The subject, of course, is investing in the Middle Kingdom, which Malkiel highly recommends, not only for what he sees as sustainable growth for several more years but for “the most undervalued currency in the world.”
Amid all the talk of the impact of interest rates, stock valuations and currency moves on a country’s economic expansion, Malkiel declared, “The only thing that is really important for economic growth is culture.” China fits the bill by virtue of its reverence for education, its strong work ethic, its entrepreneurial ability and spirit, and its risk-taking culture. Also required, he says, is a sense of history, which in China’s case is the knowledge that it accounted for one-third of worldwide GDP in the 1700s.

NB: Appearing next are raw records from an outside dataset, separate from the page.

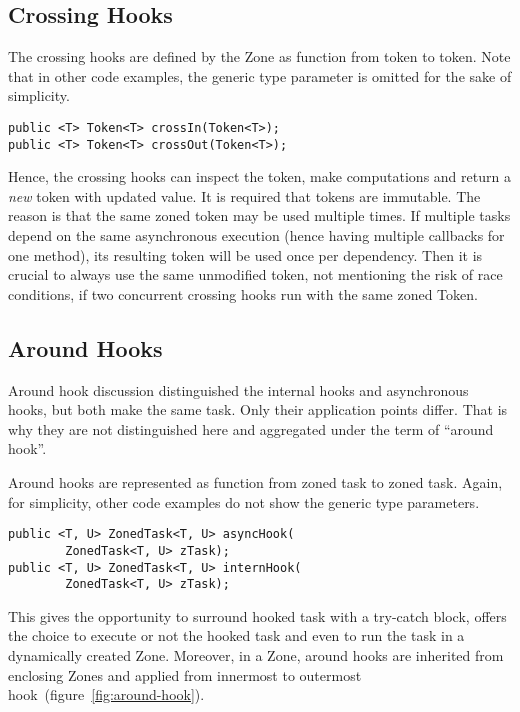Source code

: \subsection*{Crossing Hooks}

The crossing hooks are defined by the Zone as function from token to token. Note that in other code examples, the generic type parameter is omitted for the sake of simplicity.

\begin{lstlisting}
public <T> Token<T> crossIn(Token<T>);
public <T> Token<T> crossOut(Token<T>);
\end{lstlisting}

Hence, the crossing hooks can inspect the token, make computations and return a \emph{new} token with updated value. It is required that tokens are immutable. The reason is that the same zoned token may be used multiple times. If multiple tasks depend on the same asynchronous execution (hence having multiple callbacks for one method), its resulting token will be used once per dependency. Then it is crucial to always use the same unmodified token, not mentioning the risk of race conditions, if two concurrent crossing hooks run with the same zoned Token.

\subsection*{Around Hooks}

Around hook discussion distinguished the internal hooks and asynchronous hooks, but both make the same task. Only their application points differ. That is why they are not distinguished here and aggregated under the term of ``around hook''.

Around hooks are represented as function from zoned task to zoned task. Again, for simplicity, other code examples do not show the generic type parameters.

\begin{lstlisting}
public <T, U> ZonedTask<T, U> asyncHook(
        ZonedTask<T, U> zTask);
public <T, U> ZonedTask<T, U> internHook(
        ZonedTask<T, U> zTask);
\end{lstlisting}

This gives the opportunity to surround hooked task with a try-catch block, offers the choice to execute or not the hooked task and even to run the task in a dynamically created Zone. Moreover, in a Zone, around hooks are inherited from enclosing Zones and applied from innermost to outermost hook~(figure~\ref{fig:around-hook}).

Contrary to those who question China’s willingness to continue down the road of capitalism, Malkiel sees the Chinese as true believers in the free market. That’s a result of the memories of hunger that many people who lived through it associate with the Cultural Revolution under Mao Zedong. Now the Chinese have a hunger to prosper. “Within 20 years China will be larger than the U.S.,” Malkiel predicts. “The energy you feel walking down the street in Shanghai makes New York look sleepy.”
Malkiel suggests a strategy of investing half of your money in H and N shares — the shares of Chinese companies that trade in Hong Kong and New York –- and the other half in non-Chinese stocks and countries that are major trading partners with China. And it’s actually not that hard to execute. His simple strategy is to combine the SPDR S&P China ETF (GXC) with Vanguard Pacific Index Viper (VPL). More sophisticated investors might construct a portfolio using a 30% stake in the SPDR S&P China ETF (GXC); a 20% stake in iShares MSCI Hong Kong (EWH); a 40% position in Vanguard Pacific Stock Index (VPL); 5% in Vanguard Energy Viper (VDE), and another 5% in Vanguard Materials Viper (VAW).
The nod to Vanguard ETFs isn’t surprising, considering Malkiel serves on the board of Vanguard Group. Even so, Malkiel doesn’t see eye-to-eye with Vanguard Founder Jack Bogle on the topic of ETFs. (Bogle likens trading ETFs to gambling at the casino.)
So how will Bogle feel about Malkiel’s latest push to invest in the volatile Chinese markets? “Jack doesn’t know about my China book, but he won’t like it,” Malkiel says.